What this task involves.
With both ends included, transcribe exactly the records below from their first line to the line that contains "## Cosa Sono i Contenitori Associativi?".

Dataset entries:

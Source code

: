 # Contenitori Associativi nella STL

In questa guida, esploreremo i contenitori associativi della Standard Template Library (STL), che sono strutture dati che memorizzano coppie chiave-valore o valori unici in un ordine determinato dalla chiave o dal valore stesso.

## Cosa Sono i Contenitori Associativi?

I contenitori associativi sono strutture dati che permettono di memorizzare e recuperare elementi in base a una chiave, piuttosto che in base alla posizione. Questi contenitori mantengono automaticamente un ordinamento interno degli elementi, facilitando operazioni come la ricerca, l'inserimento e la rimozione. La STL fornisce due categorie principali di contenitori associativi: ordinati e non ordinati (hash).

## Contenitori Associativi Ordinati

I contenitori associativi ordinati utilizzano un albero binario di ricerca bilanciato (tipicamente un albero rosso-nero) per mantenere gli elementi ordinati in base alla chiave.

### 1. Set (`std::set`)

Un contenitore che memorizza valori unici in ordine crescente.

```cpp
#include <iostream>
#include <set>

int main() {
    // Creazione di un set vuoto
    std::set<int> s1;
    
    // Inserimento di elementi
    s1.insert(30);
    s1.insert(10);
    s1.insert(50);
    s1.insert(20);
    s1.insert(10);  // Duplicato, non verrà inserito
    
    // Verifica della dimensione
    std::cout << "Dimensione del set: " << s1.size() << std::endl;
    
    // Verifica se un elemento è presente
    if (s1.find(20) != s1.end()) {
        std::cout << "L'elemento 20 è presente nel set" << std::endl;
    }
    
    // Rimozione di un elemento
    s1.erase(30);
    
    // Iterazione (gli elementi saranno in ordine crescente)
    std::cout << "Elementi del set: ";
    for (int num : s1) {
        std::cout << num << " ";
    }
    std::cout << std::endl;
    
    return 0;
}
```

Response area.
Source code

: # Contenitori Associativi nella STL

In questa guida, esploreremo i contenitori associativi della Standard Template Library (STL), che sono strutture dati che memorizzano coppie chiave-valore o valori unici in un ordine determinato dalla chiave o dal valore stesso.

## Cosa Sono i Contenitori Associativi?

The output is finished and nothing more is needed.